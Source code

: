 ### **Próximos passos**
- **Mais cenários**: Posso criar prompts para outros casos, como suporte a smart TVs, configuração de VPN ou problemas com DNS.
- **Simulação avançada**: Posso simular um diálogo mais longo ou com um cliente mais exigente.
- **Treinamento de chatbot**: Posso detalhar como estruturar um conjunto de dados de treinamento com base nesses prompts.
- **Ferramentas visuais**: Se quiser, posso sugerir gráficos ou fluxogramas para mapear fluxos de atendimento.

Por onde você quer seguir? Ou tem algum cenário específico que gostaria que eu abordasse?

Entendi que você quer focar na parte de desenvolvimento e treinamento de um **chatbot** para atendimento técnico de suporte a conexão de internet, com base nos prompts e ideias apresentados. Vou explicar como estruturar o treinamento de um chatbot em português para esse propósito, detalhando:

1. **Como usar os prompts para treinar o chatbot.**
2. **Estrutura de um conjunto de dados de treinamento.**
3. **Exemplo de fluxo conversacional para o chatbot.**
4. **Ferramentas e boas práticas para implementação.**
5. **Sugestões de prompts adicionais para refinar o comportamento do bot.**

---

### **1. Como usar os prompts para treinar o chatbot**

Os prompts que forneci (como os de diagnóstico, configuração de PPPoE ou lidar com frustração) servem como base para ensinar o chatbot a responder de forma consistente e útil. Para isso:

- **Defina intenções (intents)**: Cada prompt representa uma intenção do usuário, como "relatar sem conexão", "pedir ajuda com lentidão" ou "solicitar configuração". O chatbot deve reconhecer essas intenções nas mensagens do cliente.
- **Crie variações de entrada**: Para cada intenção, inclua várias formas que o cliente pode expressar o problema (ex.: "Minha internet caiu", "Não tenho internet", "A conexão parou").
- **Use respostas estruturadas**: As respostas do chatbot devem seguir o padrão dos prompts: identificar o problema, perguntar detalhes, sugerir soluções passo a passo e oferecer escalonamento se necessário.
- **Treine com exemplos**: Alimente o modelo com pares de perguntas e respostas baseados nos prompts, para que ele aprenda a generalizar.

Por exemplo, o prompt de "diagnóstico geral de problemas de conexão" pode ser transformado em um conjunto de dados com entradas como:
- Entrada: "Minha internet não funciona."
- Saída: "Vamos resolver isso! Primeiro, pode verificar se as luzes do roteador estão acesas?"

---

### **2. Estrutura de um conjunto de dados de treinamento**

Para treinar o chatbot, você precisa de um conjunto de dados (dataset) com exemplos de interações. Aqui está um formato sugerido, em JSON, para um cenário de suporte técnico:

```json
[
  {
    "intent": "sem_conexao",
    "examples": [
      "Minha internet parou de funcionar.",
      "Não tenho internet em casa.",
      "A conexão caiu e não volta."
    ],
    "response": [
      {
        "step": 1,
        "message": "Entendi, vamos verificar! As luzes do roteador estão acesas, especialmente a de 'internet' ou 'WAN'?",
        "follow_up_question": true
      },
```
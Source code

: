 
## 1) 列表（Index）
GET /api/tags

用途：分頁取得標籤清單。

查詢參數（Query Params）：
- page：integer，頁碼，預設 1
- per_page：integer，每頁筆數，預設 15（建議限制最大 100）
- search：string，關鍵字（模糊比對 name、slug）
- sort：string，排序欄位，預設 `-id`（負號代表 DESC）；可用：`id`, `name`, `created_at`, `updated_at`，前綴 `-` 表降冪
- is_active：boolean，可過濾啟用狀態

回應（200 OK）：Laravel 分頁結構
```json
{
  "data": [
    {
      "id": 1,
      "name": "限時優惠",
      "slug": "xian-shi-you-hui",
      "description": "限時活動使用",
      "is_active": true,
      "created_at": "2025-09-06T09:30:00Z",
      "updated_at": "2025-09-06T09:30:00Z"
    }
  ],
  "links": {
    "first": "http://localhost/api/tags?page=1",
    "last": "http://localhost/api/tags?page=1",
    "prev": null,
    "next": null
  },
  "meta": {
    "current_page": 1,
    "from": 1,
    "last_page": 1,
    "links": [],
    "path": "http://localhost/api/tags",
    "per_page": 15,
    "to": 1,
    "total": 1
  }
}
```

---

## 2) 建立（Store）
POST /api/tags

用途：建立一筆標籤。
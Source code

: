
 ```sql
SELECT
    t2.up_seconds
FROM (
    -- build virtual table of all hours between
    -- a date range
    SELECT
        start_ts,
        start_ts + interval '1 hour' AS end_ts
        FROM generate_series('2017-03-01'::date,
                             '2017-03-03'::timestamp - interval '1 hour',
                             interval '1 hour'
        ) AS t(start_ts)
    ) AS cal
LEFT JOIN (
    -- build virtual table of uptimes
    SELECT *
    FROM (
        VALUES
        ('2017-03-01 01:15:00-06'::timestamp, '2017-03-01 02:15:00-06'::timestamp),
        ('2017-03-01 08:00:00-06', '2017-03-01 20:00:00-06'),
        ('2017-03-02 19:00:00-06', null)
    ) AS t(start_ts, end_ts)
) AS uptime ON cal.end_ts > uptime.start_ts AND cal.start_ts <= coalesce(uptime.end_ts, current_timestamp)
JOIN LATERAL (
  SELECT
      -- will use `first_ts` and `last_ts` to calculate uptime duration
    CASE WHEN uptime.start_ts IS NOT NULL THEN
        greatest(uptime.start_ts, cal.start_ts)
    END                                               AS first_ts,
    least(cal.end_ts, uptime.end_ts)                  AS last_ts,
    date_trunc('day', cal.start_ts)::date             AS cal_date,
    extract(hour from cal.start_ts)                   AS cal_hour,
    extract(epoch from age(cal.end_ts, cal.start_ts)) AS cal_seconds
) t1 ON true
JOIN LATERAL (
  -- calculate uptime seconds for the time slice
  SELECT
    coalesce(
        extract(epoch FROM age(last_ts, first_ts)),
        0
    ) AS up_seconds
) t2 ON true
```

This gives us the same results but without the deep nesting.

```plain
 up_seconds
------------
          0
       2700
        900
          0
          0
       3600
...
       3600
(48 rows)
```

TASK DETAILS ->
Would you filter the records and copy out each line containing "suporte"?

FINAL ANSWER ->
- **Mais cenários**: Posso criar prompts para outros casos, como suporte a smart TVs, configuração de VPN ou problemas com DNS.
Entendi que você quer focar na parte de desenvolvimento e treinamento de um **chatbot** para atendimento técnico de suporte a conexão de internet, com base nos prompts e ideias apresentados. Vou explicar como estruturar o treinamento de um chatbot em português para esse propósito, detalhando:
Para treinar o chatbot, você precisa de um conjunto de dados (dataset) com exemplos de interações. Aqui está um formato sugerido, em JSON, para um cenário de suporte técnico:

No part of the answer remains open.